Les nouvelles mobilités aériennes décollent

Taxis volants, livraison par drones… loin de la science-fiction, ces nouveaux modes de transport de passagers ou de colis sont désormais expérimentés en France. Leurs promesses et leurs risques ont été décortiqués lors d’une table ronde qui s’est déroulée le 8 février à la Cité des sciences et de l’industrie à Paris, dans le cadre du premier Forum de l’AIT (Agence de l’innovation pour les transports).
(Crédits : Gautier Salles/Unsplash)

Cap sur 2024. « Notre objectif est d'être les premiers au monde à pouvoir déployer un réseau des Vtol à Paris pour les Jeux olympiques de 2024. C'est une première mondiale », lance Solène Le Bris, cheffe de projet mobilités aériennes avancées au sein du groupe ADP. Les véhicules Vtol - acronyme anglais de Vertical Take-off and Landing (décollage et atterrissage verticaux), 100 % électriques, autrement dit, des « taxis volants » - qu'entend faire décoller le groupe aéroportuaire, en partenariat avec la RATP, sont produits par Volocopter, seul constructeur « qui pourrait être certifié à cette échéance courte », précise-t-elle. Et ils s'intégreront dans un réseau de trois lignes et cinq vertiports, ces zones de décollage et d'atterrissage des Vtol - dont quatre sur les aéroports de Charles-de-Gaulle et du Bourget, ainsi que sur l'héliport de Paris et l'aérodrome de Saint-Cyr, et un vertiport urbain, quai d'Austerlitz.

Pour cette nouvelle forme de mobilité aérienne, ADP envisage également le transport d'urgence. « Nous travaillons avec l'AP-HP pour identifier les meilleurs cas d'usage à développer et ce, dès 2024. Cette nouvelle mobilité pourrait nous permettre de gagner en temps d'intervention », avance Solène Le Bris.

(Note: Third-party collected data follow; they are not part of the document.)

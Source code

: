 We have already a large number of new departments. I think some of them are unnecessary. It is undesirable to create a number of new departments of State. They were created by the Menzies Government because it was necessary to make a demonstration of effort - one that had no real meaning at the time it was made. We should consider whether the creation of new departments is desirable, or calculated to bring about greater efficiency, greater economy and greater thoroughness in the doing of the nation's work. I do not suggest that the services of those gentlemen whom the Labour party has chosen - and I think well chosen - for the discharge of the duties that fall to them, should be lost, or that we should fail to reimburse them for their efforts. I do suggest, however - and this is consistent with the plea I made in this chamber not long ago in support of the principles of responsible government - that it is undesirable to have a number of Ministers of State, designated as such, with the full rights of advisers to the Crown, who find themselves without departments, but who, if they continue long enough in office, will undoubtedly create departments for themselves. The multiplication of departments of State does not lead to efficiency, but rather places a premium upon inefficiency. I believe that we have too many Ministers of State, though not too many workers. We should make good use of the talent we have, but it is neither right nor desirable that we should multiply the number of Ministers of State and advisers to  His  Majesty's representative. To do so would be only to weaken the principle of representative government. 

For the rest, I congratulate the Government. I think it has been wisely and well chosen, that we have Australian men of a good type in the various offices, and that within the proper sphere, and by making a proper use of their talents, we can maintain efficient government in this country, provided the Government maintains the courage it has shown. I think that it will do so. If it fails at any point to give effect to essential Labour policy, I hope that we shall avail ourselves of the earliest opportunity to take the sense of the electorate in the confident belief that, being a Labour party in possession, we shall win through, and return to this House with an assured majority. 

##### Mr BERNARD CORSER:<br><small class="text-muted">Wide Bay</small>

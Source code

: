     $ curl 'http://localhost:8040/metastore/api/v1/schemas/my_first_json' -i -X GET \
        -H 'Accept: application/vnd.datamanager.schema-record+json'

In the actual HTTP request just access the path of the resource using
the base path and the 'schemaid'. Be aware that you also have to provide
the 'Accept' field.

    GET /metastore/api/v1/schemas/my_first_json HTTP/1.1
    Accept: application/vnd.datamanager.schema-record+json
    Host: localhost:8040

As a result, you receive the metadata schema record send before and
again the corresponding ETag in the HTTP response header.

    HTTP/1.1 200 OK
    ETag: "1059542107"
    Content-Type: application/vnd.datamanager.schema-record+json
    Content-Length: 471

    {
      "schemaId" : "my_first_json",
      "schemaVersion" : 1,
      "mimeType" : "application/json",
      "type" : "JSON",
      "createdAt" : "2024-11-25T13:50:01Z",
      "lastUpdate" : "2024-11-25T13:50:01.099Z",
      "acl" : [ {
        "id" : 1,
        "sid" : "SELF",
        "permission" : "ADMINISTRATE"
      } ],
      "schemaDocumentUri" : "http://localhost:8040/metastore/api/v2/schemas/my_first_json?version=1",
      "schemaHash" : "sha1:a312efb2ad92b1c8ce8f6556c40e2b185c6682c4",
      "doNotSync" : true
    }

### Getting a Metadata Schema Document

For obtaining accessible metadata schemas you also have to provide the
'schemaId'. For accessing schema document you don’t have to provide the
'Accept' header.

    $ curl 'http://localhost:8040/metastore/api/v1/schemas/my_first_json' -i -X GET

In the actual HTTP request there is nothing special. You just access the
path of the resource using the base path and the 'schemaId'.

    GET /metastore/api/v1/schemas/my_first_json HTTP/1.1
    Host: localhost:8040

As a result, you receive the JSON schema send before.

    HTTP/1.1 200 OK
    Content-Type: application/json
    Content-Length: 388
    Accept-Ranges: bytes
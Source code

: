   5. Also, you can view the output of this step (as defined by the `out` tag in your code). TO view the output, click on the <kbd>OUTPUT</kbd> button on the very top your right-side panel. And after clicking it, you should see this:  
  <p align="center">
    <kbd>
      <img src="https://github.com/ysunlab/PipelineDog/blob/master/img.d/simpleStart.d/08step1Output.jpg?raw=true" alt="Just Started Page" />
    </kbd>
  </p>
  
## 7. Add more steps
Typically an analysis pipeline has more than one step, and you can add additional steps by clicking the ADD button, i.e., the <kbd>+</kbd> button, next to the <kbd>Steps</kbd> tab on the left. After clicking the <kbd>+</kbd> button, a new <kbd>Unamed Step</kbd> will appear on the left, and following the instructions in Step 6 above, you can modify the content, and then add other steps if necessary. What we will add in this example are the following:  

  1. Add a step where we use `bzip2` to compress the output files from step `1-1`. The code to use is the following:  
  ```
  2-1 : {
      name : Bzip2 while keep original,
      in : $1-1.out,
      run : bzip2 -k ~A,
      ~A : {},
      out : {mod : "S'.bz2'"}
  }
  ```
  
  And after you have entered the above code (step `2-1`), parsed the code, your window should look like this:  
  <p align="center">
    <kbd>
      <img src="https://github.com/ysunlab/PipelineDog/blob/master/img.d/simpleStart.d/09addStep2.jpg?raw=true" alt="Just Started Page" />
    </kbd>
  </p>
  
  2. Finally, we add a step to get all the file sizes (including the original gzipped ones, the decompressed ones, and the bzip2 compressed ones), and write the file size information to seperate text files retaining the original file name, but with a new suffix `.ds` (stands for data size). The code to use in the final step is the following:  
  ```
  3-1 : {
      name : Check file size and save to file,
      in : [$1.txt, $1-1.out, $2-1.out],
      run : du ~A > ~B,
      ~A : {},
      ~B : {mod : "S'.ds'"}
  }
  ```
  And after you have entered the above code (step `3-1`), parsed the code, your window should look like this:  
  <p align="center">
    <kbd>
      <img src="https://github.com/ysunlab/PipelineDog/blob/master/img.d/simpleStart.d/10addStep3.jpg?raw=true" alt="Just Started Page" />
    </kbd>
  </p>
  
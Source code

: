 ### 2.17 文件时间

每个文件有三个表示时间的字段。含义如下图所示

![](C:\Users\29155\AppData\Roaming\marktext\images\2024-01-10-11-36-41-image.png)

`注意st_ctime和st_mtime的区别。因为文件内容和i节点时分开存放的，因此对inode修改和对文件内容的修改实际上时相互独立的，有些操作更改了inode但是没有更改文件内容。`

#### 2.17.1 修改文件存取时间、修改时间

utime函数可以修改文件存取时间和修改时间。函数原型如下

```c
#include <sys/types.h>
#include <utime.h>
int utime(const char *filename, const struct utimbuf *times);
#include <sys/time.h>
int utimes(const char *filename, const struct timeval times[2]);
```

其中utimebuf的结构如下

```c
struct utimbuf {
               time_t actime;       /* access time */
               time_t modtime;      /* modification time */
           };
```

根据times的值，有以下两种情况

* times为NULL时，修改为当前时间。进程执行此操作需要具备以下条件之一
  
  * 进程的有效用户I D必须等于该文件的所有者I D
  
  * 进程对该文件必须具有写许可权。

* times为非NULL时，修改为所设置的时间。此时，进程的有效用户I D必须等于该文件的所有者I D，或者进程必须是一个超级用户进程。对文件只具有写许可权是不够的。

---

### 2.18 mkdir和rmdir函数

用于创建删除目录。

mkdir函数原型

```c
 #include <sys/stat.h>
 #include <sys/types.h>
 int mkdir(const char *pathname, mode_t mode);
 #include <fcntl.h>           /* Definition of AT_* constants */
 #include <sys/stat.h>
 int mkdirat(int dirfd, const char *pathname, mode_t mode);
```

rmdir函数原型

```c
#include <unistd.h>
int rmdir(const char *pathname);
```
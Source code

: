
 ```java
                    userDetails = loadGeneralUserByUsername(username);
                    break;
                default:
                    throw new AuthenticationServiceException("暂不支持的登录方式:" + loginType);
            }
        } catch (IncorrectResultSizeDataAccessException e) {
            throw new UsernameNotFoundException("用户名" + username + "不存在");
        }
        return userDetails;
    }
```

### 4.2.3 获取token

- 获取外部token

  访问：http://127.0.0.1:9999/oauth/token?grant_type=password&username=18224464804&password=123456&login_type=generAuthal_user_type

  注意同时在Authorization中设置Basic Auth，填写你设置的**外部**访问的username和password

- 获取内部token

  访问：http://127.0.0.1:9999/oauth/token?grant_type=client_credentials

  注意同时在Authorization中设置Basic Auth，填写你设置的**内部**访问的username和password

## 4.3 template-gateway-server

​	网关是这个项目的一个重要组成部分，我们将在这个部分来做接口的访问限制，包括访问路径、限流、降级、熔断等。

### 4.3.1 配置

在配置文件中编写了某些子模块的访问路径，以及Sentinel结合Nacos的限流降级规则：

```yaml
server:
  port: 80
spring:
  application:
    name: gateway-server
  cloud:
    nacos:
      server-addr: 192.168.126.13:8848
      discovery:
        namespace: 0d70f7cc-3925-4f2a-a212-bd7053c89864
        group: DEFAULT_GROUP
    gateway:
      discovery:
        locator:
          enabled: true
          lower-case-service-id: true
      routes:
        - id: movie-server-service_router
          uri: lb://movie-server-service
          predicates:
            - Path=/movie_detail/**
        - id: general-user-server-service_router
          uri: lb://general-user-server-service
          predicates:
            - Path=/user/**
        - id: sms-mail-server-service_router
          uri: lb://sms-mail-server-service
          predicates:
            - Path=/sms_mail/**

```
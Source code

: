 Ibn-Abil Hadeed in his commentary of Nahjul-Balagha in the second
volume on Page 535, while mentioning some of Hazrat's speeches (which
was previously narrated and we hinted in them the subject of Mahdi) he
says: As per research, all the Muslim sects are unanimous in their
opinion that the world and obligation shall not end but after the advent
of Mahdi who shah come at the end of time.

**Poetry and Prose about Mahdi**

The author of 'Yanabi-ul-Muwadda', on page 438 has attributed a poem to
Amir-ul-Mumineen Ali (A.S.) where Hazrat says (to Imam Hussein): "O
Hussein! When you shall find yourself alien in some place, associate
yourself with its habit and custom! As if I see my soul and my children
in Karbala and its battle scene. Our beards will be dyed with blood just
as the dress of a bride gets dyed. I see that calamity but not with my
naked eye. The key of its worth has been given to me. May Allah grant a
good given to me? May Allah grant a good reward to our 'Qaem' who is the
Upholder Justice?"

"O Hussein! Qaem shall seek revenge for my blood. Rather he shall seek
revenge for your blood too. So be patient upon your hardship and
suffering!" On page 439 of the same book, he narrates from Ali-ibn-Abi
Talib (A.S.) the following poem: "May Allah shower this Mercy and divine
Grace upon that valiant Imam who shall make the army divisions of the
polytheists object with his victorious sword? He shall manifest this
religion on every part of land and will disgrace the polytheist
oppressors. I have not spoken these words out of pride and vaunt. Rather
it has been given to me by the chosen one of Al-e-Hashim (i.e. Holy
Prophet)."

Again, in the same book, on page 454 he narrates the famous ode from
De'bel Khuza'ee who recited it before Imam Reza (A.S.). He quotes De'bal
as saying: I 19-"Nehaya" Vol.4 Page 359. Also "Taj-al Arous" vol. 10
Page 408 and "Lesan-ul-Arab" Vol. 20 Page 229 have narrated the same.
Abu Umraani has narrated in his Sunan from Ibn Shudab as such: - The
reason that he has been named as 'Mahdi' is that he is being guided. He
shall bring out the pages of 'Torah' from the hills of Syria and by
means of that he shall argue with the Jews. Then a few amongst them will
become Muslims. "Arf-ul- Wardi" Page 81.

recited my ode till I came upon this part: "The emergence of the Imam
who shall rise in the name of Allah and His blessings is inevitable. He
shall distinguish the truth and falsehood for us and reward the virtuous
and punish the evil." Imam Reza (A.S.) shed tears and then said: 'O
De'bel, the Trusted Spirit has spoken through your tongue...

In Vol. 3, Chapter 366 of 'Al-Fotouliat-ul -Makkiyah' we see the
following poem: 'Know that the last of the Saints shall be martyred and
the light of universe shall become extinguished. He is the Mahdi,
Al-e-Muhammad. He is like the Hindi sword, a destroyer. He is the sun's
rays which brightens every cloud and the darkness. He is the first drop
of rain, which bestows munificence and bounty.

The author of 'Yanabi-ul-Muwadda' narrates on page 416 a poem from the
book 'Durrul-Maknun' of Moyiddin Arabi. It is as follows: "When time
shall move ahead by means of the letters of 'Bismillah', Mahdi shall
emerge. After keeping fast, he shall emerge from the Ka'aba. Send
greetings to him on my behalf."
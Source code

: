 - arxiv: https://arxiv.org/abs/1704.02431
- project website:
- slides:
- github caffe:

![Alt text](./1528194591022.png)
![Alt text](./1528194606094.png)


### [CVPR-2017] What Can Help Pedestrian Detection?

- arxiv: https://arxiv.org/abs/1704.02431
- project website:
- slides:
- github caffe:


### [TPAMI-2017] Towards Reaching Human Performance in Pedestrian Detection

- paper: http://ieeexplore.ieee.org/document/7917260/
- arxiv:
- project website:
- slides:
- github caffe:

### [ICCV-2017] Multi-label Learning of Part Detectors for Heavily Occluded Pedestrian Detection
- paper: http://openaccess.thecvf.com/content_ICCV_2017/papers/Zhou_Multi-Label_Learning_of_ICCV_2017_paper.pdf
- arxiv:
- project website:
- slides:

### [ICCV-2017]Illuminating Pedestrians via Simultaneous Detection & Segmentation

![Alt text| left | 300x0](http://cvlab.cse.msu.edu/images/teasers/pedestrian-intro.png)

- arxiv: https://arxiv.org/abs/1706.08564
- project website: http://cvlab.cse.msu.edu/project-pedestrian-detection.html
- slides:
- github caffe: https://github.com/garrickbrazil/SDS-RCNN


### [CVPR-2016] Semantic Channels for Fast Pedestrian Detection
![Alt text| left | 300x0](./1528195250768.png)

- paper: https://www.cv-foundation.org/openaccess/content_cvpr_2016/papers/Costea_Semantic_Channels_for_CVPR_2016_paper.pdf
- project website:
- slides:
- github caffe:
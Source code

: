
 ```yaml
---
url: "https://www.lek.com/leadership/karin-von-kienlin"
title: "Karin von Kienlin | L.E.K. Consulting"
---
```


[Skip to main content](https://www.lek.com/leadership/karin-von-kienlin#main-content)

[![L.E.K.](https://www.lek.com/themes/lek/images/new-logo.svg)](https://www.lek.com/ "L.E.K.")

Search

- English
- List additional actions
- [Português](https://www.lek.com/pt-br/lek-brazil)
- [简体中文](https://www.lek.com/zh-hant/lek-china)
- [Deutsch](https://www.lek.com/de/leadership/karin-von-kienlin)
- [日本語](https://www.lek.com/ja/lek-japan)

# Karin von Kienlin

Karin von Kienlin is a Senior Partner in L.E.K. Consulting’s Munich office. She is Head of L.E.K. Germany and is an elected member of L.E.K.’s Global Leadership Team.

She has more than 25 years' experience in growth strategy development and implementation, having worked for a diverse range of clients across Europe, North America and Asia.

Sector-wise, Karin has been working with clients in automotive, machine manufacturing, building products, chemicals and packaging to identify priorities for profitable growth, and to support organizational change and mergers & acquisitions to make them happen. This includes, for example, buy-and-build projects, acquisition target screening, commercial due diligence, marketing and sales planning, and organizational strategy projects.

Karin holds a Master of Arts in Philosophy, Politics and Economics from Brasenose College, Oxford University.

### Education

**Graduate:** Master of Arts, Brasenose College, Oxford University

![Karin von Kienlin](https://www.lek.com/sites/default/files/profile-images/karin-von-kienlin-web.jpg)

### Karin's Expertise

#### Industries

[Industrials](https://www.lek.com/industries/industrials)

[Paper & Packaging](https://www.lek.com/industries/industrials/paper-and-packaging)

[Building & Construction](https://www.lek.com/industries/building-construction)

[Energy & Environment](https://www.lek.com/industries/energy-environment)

De fait, le moment est propice. « Il faut imaginer les taxis volants ou la mobilité aérienne comme une convergence d'un besoin sociétal de transport efficace et de progrès  technologiques, dans ce cas de la propulsion électrique et de l'automatisation », estime Joerg Peter Mueller, directeur du service mobilité aérienne urbaine chez Airbus. « Nous avons imaginé un service de mobilité future pour développer une nouvelle filière en ville mais aussi pour faire avancer la technologie à faible émission de CO₂, poursuit-il. En outre, économiquement, cela fait sens aussi parce que nous allons offrir un service abordable et accessible à un plus grand nombre de personnes. »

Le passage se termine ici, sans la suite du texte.